[[ Data section open ]]
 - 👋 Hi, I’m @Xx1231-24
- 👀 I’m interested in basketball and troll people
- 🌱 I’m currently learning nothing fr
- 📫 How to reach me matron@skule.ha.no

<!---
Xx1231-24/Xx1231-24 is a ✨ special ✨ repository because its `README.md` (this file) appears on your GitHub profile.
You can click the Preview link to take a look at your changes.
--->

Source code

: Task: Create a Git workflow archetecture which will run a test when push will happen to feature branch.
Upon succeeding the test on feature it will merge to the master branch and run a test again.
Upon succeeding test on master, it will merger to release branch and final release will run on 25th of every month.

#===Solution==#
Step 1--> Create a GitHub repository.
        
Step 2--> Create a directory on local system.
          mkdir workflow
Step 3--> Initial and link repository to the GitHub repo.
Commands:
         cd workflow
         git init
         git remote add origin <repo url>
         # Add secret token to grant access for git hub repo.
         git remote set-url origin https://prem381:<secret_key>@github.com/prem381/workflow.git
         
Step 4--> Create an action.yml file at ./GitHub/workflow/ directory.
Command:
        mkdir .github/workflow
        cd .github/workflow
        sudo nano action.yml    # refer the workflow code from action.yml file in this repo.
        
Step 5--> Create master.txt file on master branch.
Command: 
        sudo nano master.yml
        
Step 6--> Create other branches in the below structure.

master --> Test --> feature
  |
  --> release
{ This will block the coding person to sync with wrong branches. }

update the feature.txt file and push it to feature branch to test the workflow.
[[ Data section closed ]]
§ **Work instructions**
Please find all lines of the entries that hold the string "Create" and copy them.

§ **Exercise output**
: Task: Create a Git workflow archetecture which will run a test when push will happen to feature branch.
Step 1--> Create a GitHub repository.
Step 2--> Create a directory on local system.
Step 4--> Create an action.yml file at ./GitHub/workflow/ directory.
Step 5--> Create master.txt file on master branch.
Step 6--> Create other branches in the below structure.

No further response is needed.